A brutal new Kawasaki restomod from AC Sanctuary, a Crocker Small Tank about to go under the hammer, and a slick Krämer race bike. Plus a Sportster flat tracker with a beefy Buell XB12 motor—and a taste for the drag strip.
Moto Guzzi T3 by Marcin Guja Polish builder Marcin Guja is a serious Guzzista—he’s already got fifteen Moto Guzzis under his belt. For this cafe racer, he started out with a 1980 T3 rolling frame, then wedged in an early-2000s 1,100 cc V11 motor.
The V11’s fuel injected, but that didn’t work for Marcin. So he binned the EFI and installed a pair of Dell’Orto PHM40 carbs. Then he added a five-speed box from a California III, and a Le Mans-style Lafranconi exhaust system.
The frame work includes a detab and a subframe edit.
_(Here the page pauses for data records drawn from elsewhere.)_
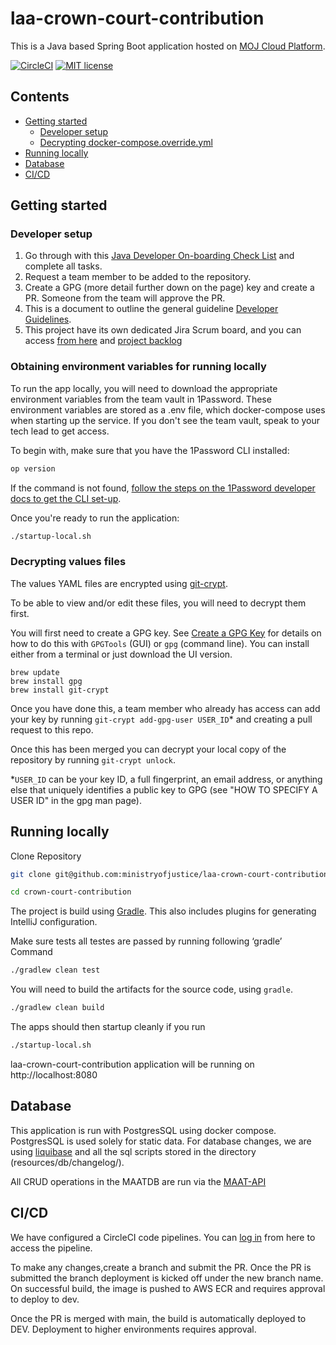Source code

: # laa-crown-court-contribution

This is a Java based Spring Boot application hosted on [MOJ Cloud Platform](https://user-guide.cloud-platform.service.justice.gov.uk/documentation/concepts/about-the-cloud-platform.html).

[![CircleCI](https://circleci.com/gh/ministryofjustice/laa-crown-court-contribution/tree/main.svg?style=shield)](https://circleci.com/gh/ministryofjustice/laa-crown-court-contribution/tree/main)
[![MIT license](https://img.shields.io/badge/License-MIT-blue.svg)](LICENSE)

## Contents

- [Getting started](#getting-started)
  - [Developer setup](#developer-setup)
  - [Decrypting docker-compose.override.yml](#decrypting-docker-composeoverrideyml)
- [Running locally](#running-locally)
- [Database](#database)
- [CI/CD](#cicd)

## Getting started

### Developer setup

1. Go through with this [Java Developer On-boarding Check List](https://dsdmoj.atlassian.net/wiki/spaces/ASLST/pages/3738468667/Java+Developer+Onboarding+Check+List/) and complete all tasks.
2. Request a team member to be added to the repository.
3. Create a GPG (more detail further down on the page) key and create a PR. Someone from the team will approve the PR.
4. This is a document to outline the general guideline [Developer Guidelines](https://dsdmoj.atlassian.net/wiki/spaces/ASLST/pages/3896049821/Developer+Guidelines).
5. This project have its own dedicated Jira Scrum board, and you can access [from here](https://dsdmoj.atlassian.net/jira/software/projects/LCAM/boards/881) and [project backlog](https://dsdmoj.atlassian.net/jira/software/projects/LCAM/boards/881/backlog)

### Obtaining environment variables for running locally

To run the app locally, you will need to download the appropriate environment variables from the team
vault in 1Password. These environment variables are stored as a .env file, which docker-compose uses
when starting up the service. If you don't see the team vault, speak to your tech lead to get access.

To begin with, make sure that you have the 1Password CLI installed:

```sh
op version
```

If the command is not found, [follow the steps on the 1Password developer docs to get the CLI set-up](https://developer.1password.com/docs/cli/get-started/).

Once you're ready to run the application:

```sh
./startup-local.sh
```

### Decrypting values files

The values YAML files are encrypted using [git-crypt](https://github.com/AGWA/git-crypt).

To be able to view and/or edit these files, you will need to decrypt them first.

You will first need to create a GPG key. See [Create a GPG Key](https://docs.publishing.service.gov.uk/manual/create-a-gpg-key.html) for details on how to do this with `GPGTools` (GUI) or `gpg` (command line).
You can install either from a terminal or just download the UI version.

```
brew update
brew install gpg
brew install git-crypt
```

Once you have done this, a team member who already has access can add your key by running `git-crypt add-gpg-user USER_ID`\* and creating a pull request to this repo.

Once this has been merged you can decrypt your local copy of the repository by running `git-crypt unlock`.

\*`USER_ID` can be your key ID, a full fingerprint, an email address, or anything else that uniquely identifies a public key to GPG (see "HOW TO SPECIFY A USER ID" in the gpg man page).

## Running locally

Clone Repository

```sh
git clone git@github.com:ministryofjustice/laa-crown-court-contribution.git

cd crown-court-contribution
```

The project is build using [Gradle](https://gradle.org/). This also includes plugins for generating IntelliJ configuration.

Make sure tests all testes are passed by running following ‘gradle’ Command

```sh
./gradlew clean test
```

You will need to build the artifacts for the source code, using `gradle`.

```sh
./gradlew clean build
```

The apps should then startup cleanly if you run

```sh
./startup-local.sh
```

laa-crown-court-contribution application will be running on http://localhost:8080

## Database

This application is run with PostgresSQL using docker compose. PostgresSQL is used solely for static data.
For database changes, we are using [liquibase]() and all the sql scripts stored in the directory (resources/db/changelog/).

All CRUD operations in the MAATDB are run via the [MAAT-API](https://github.com/ministryofjustice/laa-maat-court-data-api)

## CI/CD

We have configured a CircleCI code pipelines. You can [log in](https://app.circleci.com/pipelines/github/ministryofjustice/laa-crown-court-contribution) from here to access the pipeline.

To make any changes,create a branch and submit the PR. Once the PR is submitted the branch deployment is kicked off under the new branch name.
On successful build, the image is pushed to AWS ECR and requires approval to deploy to dev.

Once the PR is merged with main, the build is automatically deployed to DEV. Deployment to higher environments requires approval.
Marcin built a new seat unit, and sourced a fiberglass tank similar to the unit found on the V7. He also fabricated new brackets to hold a Rickman-type fairing, and a new bezel for the OEM T3 speedo. The bodywork, frame and wheels were then finished in a timeless black and gold scheme.
There’s a lot of hidden work going on too. Marcin rebuilt the stock Brembo brakes with new stainless lines, and added progressive fork springs and YSS rear shocks. There’s a new wiring loom too, along with a new universal ignition module from Ignitech.
RCM USA A16R, Z Racer III RCM is the US arm of Japanese powerhouse, AC Sanctuary. This is their latest product, and it’s blowing our minds.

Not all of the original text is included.